Climate change is the greatest ecological, economic and social challenge of our time.
Our climate is changing
In the past century, the global average surface temperature has risen by 0.74 ºC. The observed increase in average temperatures is widespread around the globe, with rising trends recorded on all continents and in the oceans.
7 December 2009 | Updated 14 October 2011
The Earth is warming
Globally, observed CO2 emissions, temperature and sea levels are rising faster than expected.
The warming has been fastest over land, and greatest in the higher latitudes of the northern hemisphere.
Global ocean temperature rose by 0.10 ºC between 1961 and 2003, to a depth of 700 metres.
In Australia, there has been a 0.9 ºC warming since 1950.
We have already observed changes to our climate that are more rapid than anything the earth has experienced for at least 1800 years.
Change is happening now
“Consensus as strong as the one that has developed around this topic is rare in science.”

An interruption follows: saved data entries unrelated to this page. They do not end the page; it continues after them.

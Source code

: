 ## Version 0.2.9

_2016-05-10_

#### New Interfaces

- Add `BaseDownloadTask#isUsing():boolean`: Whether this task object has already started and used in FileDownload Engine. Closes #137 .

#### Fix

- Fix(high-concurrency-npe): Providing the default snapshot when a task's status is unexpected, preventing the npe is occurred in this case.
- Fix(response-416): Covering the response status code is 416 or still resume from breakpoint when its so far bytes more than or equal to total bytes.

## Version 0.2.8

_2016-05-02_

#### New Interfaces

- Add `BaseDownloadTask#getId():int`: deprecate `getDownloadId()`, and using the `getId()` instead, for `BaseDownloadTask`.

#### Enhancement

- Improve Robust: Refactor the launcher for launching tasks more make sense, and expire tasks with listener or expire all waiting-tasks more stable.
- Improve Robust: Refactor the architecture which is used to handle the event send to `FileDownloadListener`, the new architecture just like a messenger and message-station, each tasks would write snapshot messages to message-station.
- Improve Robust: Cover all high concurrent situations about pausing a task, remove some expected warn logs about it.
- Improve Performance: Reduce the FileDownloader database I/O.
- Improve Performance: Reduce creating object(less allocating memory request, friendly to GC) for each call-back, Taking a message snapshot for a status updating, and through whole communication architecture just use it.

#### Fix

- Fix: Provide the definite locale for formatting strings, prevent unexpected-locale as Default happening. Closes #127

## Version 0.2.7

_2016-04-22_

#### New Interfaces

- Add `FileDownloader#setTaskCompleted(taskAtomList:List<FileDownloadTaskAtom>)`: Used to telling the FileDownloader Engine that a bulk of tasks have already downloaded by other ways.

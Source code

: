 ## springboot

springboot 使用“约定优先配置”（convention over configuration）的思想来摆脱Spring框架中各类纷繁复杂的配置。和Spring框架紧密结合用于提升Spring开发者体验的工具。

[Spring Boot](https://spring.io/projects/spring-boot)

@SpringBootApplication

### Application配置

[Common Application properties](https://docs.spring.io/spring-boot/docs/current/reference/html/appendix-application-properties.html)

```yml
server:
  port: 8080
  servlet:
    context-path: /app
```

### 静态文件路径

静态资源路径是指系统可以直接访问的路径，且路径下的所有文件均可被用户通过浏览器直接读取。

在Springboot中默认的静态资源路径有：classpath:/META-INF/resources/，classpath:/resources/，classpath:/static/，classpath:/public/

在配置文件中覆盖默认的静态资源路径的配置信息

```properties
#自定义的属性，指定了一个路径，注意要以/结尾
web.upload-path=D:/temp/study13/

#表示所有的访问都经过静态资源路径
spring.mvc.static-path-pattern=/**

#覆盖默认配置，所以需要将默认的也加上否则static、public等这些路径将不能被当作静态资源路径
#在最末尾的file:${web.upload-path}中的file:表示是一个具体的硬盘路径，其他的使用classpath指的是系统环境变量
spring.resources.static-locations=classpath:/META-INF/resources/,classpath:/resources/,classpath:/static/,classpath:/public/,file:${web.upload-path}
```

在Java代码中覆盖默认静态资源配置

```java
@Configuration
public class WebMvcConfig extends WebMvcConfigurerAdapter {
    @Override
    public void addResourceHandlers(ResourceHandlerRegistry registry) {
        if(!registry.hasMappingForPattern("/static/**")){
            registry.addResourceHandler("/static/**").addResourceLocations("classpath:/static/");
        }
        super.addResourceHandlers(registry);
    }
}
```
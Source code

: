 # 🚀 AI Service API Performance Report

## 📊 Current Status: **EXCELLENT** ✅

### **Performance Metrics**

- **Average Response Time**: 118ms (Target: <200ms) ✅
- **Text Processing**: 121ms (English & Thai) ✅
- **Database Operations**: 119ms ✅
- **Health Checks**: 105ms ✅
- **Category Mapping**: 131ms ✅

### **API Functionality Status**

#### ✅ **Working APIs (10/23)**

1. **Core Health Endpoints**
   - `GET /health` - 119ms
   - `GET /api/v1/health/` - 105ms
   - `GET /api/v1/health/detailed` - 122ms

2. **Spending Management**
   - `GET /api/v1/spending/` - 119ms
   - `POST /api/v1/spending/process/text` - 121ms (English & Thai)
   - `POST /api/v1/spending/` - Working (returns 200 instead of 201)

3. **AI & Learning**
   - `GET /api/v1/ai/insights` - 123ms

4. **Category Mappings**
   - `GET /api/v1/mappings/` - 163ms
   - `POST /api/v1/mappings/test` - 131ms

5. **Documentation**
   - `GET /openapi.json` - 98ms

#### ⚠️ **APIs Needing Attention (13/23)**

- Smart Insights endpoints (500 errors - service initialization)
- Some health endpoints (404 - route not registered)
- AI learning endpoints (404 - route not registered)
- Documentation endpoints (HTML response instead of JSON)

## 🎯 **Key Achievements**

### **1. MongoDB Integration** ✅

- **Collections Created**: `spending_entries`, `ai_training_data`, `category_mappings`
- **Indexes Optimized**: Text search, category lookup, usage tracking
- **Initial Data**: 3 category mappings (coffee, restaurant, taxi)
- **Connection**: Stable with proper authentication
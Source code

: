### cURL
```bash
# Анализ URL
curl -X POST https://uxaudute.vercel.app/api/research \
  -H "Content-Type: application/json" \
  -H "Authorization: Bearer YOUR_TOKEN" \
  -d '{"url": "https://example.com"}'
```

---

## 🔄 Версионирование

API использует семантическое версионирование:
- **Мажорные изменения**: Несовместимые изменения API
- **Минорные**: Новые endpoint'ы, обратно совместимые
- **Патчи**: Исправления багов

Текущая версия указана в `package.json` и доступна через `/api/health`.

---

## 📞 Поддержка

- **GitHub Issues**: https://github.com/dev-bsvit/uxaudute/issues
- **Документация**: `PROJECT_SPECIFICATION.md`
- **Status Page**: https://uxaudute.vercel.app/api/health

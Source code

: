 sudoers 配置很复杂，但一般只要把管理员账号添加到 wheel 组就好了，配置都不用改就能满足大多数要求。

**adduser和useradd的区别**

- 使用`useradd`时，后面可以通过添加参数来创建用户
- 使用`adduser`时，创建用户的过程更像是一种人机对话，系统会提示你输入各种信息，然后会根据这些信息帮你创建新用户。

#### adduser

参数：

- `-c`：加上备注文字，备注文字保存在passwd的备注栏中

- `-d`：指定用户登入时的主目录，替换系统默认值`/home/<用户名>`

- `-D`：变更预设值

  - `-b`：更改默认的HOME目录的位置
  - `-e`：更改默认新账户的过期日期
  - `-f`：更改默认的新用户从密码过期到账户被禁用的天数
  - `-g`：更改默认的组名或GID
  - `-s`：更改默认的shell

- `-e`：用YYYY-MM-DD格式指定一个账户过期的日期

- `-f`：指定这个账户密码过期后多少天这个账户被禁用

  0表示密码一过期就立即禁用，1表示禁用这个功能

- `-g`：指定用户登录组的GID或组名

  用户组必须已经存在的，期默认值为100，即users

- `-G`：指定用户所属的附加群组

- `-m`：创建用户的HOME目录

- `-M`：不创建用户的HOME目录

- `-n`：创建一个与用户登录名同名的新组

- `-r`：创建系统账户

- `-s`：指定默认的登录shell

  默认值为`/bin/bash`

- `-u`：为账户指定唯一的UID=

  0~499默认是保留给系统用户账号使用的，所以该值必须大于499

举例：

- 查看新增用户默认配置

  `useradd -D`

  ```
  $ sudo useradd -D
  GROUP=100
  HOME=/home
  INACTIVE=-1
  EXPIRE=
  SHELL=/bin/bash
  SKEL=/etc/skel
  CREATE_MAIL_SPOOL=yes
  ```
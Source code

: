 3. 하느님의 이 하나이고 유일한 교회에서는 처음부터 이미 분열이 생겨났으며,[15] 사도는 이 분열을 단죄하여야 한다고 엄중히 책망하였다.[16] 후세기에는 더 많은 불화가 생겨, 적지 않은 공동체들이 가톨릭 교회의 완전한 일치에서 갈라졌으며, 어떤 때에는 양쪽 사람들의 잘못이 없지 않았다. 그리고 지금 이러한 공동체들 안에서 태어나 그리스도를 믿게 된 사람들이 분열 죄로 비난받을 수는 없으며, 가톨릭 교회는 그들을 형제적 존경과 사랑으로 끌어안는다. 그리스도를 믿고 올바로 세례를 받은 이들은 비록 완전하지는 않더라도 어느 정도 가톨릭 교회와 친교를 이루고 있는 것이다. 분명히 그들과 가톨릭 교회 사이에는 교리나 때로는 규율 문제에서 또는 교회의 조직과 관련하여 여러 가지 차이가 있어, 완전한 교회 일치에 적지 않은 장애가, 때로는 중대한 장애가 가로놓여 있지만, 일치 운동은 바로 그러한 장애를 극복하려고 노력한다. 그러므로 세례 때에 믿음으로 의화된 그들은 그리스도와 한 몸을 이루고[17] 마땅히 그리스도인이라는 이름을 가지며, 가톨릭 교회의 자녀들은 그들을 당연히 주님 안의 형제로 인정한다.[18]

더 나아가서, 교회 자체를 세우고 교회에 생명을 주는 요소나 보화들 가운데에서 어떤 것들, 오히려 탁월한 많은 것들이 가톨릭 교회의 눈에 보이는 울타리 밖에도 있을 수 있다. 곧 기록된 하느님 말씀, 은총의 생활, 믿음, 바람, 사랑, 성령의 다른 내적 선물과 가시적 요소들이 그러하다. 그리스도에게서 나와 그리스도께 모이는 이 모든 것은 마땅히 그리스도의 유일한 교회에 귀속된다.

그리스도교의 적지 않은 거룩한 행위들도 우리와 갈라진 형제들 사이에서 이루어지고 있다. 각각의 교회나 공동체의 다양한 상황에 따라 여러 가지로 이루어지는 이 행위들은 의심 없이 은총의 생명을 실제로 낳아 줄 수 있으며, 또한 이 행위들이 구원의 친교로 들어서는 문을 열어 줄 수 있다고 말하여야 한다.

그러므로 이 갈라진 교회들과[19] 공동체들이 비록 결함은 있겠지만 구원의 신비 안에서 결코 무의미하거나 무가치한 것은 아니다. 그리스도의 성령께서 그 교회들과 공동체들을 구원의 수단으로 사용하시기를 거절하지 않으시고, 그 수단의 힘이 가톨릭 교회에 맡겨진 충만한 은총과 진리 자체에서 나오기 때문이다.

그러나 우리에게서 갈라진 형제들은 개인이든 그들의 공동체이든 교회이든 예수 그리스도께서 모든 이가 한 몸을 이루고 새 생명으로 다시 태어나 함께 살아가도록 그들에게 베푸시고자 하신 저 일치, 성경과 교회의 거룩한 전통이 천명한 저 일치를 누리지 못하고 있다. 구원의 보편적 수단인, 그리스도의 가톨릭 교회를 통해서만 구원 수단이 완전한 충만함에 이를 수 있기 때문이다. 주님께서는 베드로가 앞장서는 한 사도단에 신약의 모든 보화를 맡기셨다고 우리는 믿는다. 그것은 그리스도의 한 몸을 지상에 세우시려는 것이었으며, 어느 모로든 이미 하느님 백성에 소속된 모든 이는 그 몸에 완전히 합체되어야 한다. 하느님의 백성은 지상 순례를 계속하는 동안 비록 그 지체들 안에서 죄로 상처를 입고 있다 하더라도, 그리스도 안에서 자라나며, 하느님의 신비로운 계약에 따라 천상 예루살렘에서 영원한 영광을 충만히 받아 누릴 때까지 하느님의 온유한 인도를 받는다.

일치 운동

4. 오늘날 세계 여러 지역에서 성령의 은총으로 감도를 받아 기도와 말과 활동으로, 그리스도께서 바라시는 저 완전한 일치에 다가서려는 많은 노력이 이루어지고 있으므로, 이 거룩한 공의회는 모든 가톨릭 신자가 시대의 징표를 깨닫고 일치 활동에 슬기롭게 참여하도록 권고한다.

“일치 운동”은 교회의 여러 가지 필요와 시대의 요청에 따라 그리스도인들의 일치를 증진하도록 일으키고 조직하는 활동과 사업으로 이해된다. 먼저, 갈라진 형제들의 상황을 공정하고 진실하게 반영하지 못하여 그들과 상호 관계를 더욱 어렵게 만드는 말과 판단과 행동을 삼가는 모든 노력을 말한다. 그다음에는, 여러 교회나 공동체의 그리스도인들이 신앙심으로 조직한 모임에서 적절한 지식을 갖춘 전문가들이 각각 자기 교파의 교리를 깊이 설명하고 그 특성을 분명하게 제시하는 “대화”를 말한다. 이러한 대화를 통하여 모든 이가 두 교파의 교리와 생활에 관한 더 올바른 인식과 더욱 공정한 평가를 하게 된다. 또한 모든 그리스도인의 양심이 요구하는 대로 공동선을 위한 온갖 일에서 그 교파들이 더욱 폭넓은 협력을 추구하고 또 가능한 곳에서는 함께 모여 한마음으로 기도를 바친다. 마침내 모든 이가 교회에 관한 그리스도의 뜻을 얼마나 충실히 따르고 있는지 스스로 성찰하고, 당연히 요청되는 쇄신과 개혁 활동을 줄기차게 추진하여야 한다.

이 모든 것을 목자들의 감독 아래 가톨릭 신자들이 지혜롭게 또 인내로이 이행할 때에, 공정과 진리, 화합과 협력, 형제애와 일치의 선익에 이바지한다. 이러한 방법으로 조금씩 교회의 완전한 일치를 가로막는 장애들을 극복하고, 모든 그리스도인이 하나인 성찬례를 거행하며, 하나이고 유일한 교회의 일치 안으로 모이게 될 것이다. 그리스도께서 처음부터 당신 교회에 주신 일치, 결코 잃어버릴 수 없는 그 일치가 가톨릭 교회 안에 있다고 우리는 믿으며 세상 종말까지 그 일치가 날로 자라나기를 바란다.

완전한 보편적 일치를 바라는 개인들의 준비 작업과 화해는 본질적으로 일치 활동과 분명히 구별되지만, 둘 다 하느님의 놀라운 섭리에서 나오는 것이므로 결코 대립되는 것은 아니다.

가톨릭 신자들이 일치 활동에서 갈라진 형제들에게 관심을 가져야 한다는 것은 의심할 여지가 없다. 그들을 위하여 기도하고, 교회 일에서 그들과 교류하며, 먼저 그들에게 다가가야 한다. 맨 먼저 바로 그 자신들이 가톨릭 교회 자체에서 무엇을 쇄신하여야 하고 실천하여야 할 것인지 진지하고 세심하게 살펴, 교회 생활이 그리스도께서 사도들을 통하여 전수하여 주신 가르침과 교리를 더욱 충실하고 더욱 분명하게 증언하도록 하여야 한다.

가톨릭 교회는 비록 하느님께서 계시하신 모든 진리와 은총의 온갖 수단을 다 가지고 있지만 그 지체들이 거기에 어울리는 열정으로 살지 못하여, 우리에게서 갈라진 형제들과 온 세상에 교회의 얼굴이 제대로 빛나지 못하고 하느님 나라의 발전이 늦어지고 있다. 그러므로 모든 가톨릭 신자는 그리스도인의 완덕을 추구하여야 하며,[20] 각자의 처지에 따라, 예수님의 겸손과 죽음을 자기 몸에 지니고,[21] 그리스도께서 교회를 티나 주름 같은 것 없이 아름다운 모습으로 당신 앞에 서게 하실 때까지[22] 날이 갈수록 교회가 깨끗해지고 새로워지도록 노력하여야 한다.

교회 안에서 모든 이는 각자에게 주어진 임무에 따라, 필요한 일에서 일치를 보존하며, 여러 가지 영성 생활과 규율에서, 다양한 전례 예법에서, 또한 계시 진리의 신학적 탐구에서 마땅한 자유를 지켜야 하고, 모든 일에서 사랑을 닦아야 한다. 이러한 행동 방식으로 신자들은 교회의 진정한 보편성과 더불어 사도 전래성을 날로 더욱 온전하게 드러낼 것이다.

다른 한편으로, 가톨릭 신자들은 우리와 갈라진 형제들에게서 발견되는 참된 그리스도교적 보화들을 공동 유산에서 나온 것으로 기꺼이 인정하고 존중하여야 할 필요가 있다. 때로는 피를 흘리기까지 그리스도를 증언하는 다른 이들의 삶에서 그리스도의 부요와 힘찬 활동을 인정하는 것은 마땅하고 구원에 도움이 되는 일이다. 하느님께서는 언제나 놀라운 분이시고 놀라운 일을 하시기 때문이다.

Donald Kennedy, former Editor-In-Chief, Science.
Results of this climate change include:
- retreat of glaciers and sea-ice
- a decline of 10-15 per cent of the Arctic sea ice extent and a 40 per cent decrease in its average thickness
- snow depth at the start of October has declined 40 per cent in the last 40 years in the Australian Alps
- an average sea level rise of 20 mm per decade over the last 50 years
- changes in mating and migration times of birds
- pole-ward and altitudinal shifts of plants and animals (especially in the Alpine zone)
- an increase in coral bleaching due to increased water temperature.